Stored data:
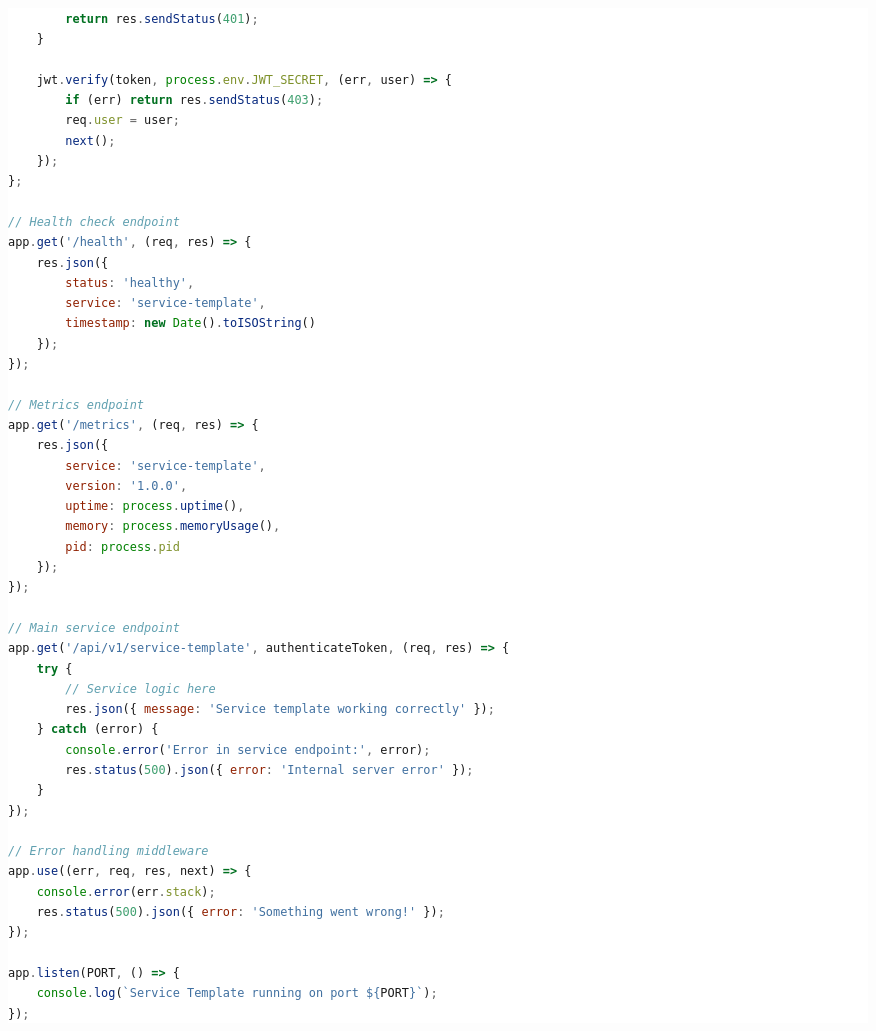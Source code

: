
 ```javascript
        return res.sendStatus(401);
    }

    jwt.verify(token, process.env.JWT_SECRET, (err, user) => {
        if (err) return res.sendStatus(403);
        req.user = user;
        next();
    });
};

// Health check endpoint
app.get('/health', (req, res) => {
    res.json({
        status: 'healthy',
        service: 'service-template',
        timestamp: new Date().toISOString()
    });
});

// Metrics endpoint
app.get('/metrics', (req, res) => {
    res.json({
        service: 'service-template',
        version: '1.0.0',
        uptime: process.uptime(),
        memory: process.memoryUsage(),
        pid: process.pid
    });
});

// Main service endpoint
app.get('/api/v1/service-template', authenticateToken, (req, res) => {
    try {
        // Service logic here
        res.json({ message: 'Service template working correctly' });
    } catch (error) {
        console.error('Error in service endpoint:', error);
        res.status(500).json({ error: 'Internal server error' });
    }
});

// Error handling middleware
app.use((err, req, res, next) => {
    console.error(err.stack);
    res.status(500).json({ error: 'Something went wrong!' });
});

app.listen(PORT, () => {
    console.log(`Service Template running on port ${PORT}`);
});
```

Task directions
In the copy, include all records verbatim but no images.

Answer space
Source code

:
 ```javascript
        return res.sendStatus(401);
    }

    jwt.verify(token, process.env.JWT_SECRET, (err, user) => {
        if (err) return res.sendStatus(403);
        req.user = user;
        next();
    });
};

// Health check endpoint
app.get('/health', (req, res) => {
    res.json({
        status: 'healthy',
        service: 'service-template',
        timestamp: new Date().toISOString()
    });
});

// Metrics endpoint
app.get('/metrics', (req, res) => {
    res.json({
        service: 'service-template',
        version: '1.0.0',
        uptime: process.uptime(),
        memory: process.memoryUsage(),
        pid: process.pid
    });
});

// Main service endpoint
app.get('/api/v1/service-template', authenticateToken, (req, res) => {
    try {
        // Service logic here
        res.json({ message: 'Service template working correctly' });
    } catch (error) {
        console.error('Error in service endpoint:', error);
        res.status(500).json({ error: 'Internal server error' });
    }
});

// Error handling middleware
app.use((err, req, res, next) => {
    console.error(err.stack);
    res.status(500).json({ error: 'Something went wrong!' });
});

app.listen(PORT, () => {
    console.log(`Service Template running on port ${PORT}`);
});
```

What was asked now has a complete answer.